然而,真正让青石街骚动起来的,是另一件事。

这天傍晚,暑气稍稍退去些。茶馆里坐满了摇着蒲扇纳凉的人,话题不知怎的,转到了收音机上。

“听说了没?河对岸老赵家,托人从广州捎回来一台……叫什么来着?半导体!”阿强叔给茶客续水,声音不高,但满屋子都竖着耳朵。

“巴掌那么大,不用插电,装两节电池就能听!”说话的是在纺织厂上班的张婶,她消息向来灵通,“听说能收好几个台,还有……香港的!”

“香港”两个字,像一颗小石子投进平静的池塘。

空气静了一瞬。只听见窗外蝉鸣和蒲扇扑打蚊子的啪啪声。然后,低语声嗡嗡地响起来,混着惊诧、好奇、一丝不易察觉的向往。

“那得多少钱?”

“怕是上百块吧?”

“听那些干什么?靡靡之音……”

“诶,话不能这么说,新鲜东西嘛。”

沈墨言也在茶馆里,正帮阿强叔清点新到的茶叶。他听着这些议论,手上动作慢了下来。想起昨天路过街口,看见小四川面馆里,那个总穿喇叭裤的年轻人,手里就拿着一只黑色的小匣子,两根亮晶晶的天线伸出来。匣子里正放着一种他从没听过的音乐,节奏快,鼓点重,歌手的声音又哑又亮,唱的词听不清,但那股劲儿,像夏天雷雨前闷热的风,压得人喘不过气,又隐隐期待着那场酣畅淋漓的雨。

“时代啊……”徐老先生不知何时踱到沈墨言身边,摇着折扇,望着门外渐暗的天色,“真是变了。我年轻时,听留声机里的周璇,家里老人就说伤风败俗。现在呢?”他笑了笑,笑容里有些复杂的东西,“拦不住的。新东西,新声音,就像这夏天的雨,该来总会来。”

这话说完没两天,雨真的来了。

先是天边堆起铅灰色的云,厚墩墩的,像吸饱了水的旧棉絮。蝉声忽然停了,整个街道陷入一种令人不安的寂静。然后,风起了,卷起地上的落叶和尘土,打得门窗哐哐作响。

第一道闪电劈开天空时,沈墨言正送走最后一个顾客——一个来买《高考复习提纲》的男学生。雷声滚滚而来,震得窗玻璃嗡嗡颤抖。紧接着,雨点砸下来了,不是春雨的绵密,而是夏雨的狂暴,噼里啪啦,打在瓦片上像炒豆子。

他赶紧去关窗。就在这时,他看见了苏绣娘。

她正从街对面跑过来,怀里紧紧抱着一个蓝布包袱。雨幕织得又密又急,她小小的身影在雨里颠簸,像一片随时会被打落的叶子。沈墨言想也没想,抓起门后的油布伞就冲了出去。

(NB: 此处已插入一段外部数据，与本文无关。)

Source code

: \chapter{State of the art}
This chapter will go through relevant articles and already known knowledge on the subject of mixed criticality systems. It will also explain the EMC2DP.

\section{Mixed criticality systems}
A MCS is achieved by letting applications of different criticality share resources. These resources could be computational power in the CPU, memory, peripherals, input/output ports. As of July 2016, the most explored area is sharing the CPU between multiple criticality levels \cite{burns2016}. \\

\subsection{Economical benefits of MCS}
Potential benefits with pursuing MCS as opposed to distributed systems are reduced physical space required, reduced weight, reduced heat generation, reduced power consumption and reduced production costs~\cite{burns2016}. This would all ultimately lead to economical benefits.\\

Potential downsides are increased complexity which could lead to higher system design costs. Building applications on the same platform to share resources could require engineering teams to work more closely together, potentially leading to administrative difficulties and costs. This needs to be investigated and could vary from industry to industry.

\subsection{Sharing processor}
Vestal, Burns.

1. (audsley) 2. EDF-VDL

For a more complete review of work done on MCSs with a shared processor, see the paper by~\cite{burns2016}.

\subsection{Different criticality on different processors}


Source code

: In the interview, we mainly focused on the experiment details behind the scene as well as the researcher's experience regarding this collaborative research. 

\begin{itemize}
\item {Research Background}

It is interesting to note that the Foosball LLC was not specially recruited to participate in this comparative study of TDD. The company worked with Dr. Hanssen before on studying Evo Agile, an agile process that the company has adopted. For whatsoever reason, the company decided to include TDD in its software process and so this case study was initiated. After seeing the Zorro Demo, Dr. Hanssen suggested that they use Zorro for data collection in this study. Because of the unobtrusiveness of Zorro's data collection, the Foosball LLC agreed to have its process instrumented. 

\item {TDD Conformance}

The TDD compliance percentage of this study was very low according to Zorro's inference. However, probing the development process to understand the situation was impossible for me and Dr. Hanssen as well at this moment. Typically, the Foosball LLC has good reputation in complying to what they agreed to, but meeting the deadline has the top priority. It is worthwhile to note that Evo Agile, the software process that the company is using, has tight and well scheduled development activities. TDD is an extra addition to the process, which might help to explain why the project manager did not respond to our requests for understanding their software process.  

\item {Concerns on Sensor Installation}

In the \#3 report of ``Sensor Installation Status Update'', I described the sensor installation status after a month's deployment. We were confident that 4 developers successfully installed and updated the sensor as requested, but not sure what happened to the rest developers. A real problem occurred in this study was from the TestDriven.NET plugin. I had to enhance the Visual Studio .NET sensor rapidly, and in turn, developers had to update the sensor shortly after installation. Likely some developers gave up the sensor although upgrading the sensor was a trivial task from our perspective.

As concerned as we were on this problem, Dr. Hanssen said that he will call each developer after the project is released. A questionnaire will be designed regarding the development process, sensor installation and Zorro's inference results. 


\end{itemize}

跑到街心,雨伞“嘭”地撑开,勉强遮住两人。雨水还是斜打进来,瞬间湿了半边肩膀。苏绣娘的发梢滴着水,脸色有些苍白,但怀里的包袱护得严严实实。

“快进去!”沈墨言大声说,风雨几乎吞没了他的声音。

跑回书店屋檐下,两人都已湿透。苏绣娘抹了把脸上的雨水,第一件事是解开怀里的包袱。里面是几件刚完工的绣品——一对枕套,一幅台屏。五彩丝线绣成的鸳鸯戏水、牡丹凤凰,在昏暗的天光下依然鲜亮夺目。

“下午刚送去给刘老师傅看过,”她喘着气,眼睛却亮晶晶的,“他说绣得好,工钱结了。”她从湿漉漉的衣兜里掏出一个小手绢包,层层打开,里面是几张折得整齐的纸币和粮票,“我想着……趁这雨,正好来把书的钱付了。”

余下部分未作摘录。